Sosok KH Imam Jazuli, Kiai Pencetus Gerakan Ngaku NU Wajib Ber-PKB
Seorang alim ulama yakni KH Imam Jazuli, belakangan ini mengungkapkan fakta baru terkait NU dan PKB dengan mencetuskan gerakan Ngaku NU Wajib ber-PKB
Penulis: Facundo Chrysnha Pradipha
Editor: Sri Juliati
TRIBUNNEWS.COM - Hubungan Pengurus Besar Nahdlatul Ulama (PBNU) dengan Partai Kebangkitan Bangsa (PKB) tengah menjadi sorotan.
DI sisi lain, seorang alim ulama yakni KH Imam Jazuli, belakangan ini mengungkapkan fakta baru terkait NU dan PKB.
Bahkan ia akan menjadi pencetus gerakan "Ngaku NU Wajib ber-PKB".
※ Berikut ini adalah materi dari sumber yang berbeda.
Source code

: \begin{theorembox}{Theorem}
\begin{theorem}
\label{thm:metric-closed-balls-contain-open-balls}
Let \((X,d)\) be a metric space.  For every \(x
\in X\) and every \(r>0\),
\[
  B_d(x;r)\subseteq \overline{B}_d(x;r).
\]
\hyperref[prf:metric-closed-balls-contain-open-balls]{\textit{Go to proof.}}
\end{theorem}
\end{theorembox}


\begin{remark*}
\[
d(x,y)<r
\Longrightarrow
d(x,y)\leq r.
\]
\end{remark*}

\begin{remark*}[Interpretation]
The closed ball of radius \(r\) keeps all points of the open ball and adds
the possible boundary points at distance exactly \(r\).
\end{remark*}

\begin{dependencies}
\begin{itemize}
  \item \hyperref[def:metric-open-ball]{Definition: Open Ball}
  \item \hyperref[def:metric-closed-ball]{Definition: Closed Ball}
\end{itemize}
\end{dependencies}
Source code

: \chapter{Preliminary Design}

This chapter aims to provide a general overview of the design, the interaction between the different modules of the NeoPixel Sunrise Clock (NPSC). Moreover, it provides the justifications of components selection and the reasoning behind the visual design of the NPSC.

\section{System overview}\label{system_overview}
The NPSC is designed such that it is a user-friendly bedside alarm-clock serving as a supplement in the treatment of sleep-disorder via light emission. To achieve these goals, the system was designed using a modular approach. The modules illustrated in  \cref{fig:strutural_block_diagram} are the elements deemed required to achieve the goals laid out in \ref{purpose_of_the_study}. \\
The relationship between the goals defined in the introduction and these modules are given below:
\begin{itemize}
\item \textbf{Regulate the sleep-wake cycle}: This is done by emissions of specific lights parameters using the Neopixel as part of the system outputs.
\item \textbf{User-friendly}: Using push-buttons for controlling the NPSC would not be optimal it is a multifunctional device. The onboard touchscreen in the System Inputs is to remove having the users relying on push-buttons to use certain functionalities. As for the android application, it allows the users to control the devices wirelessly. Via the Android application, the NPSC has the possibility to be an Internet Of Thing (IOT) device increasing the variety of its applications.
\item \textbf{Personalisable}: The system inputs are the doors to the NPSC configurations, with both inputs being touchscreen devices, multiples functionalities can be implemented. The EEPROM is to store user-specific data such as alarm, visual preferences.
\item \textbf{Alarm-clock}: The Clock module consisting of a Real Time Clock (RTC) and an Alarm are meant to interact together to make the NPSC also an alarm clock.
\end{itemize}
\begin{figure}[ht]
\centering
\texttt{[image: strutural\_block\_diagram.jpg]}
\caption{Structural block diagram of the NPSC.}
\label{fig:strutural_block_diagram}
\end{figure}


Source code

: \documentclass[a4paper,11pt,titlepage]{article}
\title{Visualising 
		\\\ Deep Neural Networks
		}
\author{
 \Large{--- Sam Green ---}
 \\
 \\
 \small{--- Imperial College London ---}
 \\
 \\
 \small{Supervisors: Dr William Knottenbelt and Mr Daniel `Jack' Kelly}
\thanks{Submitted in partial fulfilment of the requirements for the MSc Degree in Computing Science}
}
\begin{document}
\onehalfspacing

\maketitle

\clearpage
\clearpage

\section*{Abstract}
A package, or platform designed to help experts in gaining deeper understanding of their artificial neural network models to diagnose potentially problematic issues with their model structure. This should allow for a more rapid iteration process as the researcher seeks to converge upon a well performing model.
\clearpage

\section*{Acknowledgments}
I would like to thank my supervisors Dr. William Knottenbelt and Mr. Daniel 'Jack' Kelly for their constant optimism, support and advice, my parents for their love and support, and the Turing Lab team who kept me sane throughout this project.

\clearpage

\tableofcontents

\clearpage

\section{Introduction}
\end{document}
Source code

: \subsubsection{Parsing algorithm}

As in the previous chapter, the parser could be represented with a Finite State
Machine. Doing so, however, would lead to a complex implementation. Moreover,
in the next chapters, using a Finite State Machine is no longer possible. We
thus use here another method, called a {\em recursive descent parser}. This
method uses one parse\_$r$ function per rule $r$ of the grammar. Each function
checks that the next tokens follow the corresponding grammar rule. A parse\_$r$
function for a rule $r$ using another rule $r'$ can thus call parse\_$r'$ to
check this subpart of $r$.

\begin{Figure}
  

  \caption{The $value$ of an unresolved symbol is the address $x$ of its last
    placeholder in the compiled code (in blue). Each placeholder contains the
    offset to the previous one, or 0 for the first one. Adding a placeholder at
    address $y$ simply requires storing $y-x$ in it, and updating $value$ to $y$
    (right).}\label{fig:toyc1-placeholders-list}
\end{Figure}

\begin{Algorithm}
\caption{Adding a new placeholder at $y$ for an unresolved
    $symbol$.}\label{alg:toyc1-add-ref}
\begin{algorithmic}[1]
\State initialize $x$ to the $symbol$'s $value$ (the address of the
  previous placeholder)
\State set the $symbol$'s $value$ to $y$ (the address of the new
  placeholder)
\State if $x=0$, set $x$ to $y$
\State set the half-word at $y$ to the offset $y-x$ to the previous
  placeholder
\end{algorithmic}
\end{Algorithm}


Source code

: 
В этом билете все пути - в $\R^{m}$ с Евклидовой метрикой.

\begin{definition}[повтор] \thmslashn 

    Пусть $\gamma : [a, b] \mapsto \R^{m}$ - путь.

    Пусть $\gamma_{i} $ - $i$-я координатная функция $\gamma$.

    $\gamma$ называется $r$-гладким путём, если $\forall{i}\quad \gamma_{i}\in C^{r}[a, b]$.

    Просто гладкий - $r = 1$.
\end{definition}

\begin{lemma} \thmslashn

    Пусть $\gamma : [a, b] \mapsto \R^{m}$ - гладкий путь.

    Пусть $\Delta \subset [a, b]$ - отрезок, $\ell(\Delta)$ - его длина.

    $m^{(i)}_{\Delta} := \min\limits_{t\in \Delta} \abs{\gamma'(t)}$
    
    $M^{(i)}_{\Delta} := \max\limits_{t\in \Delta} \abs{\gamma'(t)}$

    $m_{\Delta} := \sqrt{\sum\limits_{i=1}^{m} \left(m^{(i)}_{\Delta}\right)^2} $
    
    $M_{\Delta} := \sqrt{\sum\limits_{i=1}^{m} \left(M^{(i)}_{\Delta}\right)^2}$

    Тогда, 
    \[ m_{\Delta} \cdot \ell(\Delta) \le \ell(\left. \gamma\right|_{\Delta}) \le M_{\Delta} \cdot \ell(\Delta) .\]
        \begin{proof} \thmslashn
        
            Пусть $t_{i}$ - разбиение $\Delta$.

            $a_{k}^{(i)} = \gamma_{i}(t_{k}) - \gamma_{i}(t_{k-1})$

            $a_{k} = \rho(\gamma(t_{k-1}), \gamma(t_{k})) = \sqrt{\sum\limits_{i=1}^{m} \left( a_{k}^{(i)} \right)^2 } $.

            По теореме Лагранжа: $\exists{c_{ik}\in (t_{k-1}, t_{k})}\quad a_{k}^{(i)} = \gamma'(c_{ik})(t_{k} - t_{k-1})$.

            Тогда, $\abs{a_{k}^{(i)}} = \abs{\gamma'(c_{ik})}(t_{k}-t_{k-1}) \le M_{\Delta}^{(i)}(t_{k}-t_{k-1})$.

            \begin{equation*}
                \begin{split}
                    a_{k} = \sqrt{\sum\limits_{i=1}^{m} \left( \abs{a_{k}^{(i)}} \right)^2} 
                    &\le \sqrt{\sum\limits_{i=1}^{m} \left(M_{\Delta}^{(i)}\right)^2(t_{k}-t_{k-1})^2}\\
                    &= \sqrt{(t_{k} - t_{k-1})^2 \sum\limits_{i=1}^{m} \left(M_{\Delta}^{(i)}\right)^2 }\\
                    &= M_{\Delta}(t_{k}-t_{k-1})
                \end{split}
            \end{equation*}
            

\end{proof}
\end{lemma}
Lantas siapa profil KH Imam Jazuli?
Baca juga: Diminta Jokowi Pulang, PBNU Sudah Komunikasi dengan Ainun Najib
Imam Jazuli adalah pria kelahiran Cirebon, 17 November 1976.
Mengutip dari laman resmi Pesantren BIMA, Imam Jazuli merupakan generasi ketiga pengasuh pesantren yang dulu bernama Pondok Pesantren Al Ikhlas Tegal Koneng.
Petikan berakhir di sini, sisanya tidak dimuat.